Opponents of the tax cuts do not seriously dispute these claims about the productivity benefits of lower rates. Instead, their real objection is that the Bush tax cuts (allegedly) favor the wealthy.
This claim is true in part; lower tax rates on the high income earners are obviously beneficial for those earners. Yet this is only part of the story. To stimulate work, saving, and investment, tax cuts have no choice but to favor the taxpayers who respond most to taxes, as well as those likely to save and invest. That means high income earners. So policy must accept some inequality in exchange for more efficiency.
And in the case of dividend and capital gains taxation, the economy can have its cake and eat it too.
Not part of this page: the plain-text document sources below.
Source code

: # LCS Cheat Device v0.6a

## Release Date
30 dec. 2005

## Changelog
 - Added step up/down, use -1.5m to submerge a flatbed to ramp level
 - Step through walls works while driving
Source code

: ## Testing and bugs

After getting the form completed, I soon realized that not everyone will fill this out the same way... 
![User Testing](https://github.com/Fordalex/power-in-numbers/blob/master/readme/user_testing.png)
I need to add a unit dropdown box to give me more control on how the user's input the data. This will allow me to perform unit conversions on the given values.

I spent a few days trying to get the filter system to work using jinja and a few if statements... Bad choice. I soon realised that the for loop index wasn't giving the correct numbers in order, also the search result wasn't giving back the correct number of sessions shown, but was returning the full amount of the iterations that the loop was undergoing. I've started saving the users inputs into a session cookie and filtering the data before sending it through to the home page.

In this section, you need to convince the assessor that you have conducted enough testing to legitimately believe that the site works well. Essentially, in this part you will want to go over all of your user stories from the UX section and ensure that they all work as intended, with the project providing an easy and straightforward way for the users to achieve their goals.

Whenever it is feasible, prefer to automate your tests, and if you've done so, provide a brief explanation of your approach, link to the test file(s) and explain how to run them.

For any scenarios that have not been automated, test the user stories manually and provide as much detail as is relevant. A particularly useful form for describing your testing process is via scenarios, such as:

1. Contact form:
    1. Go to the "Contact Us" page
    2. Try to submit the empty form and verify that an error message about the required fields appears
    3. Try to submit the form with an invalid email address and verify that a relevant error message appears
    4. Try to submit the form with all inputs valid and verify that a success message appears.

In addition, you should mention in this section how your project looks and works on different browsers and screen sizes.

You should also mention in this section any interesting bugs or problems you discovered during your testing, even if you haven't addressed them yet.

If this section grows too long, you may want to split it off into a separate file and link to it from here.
These taxes appears to hit wealthy capitalists, but in reality they fall partly on consumers, via higher prices, and on workers, via lower demands for their services when corporations shut down or move overseas. So low taxation of dividends and capital gains helps both low and high income taxpayers.
President Obama is opposed to extending the Bush tax cuts and is instead proposing to allow full write-off of business investment through 2011. This proposal is reasonable, but the impact is likely to be small; this policy merely allows businesses to deduct investment now rather than later as depreciation. Given currently low interest rates, this shifting of expenditure is not worth much.
A different problem with the president’s approach is that it emphasizes short-run stabilization, not long-run efficiency. To prosper over the long haul, the economy needs certainty about taxes, rules, and regulations, not ever-evolving policy initiatives.
Likewise, markets want an emphasis on productivity, not on redistribution. Yet most administration policies have paid off liberal constituencies, from unions to teachers to the green lobby. It may be this tilt that explains the anemic recovery. To restore vitality to U.S. capitalism, the president needs to show real faith in that capitalism. Extending the Bush tax cuts is a good place to start.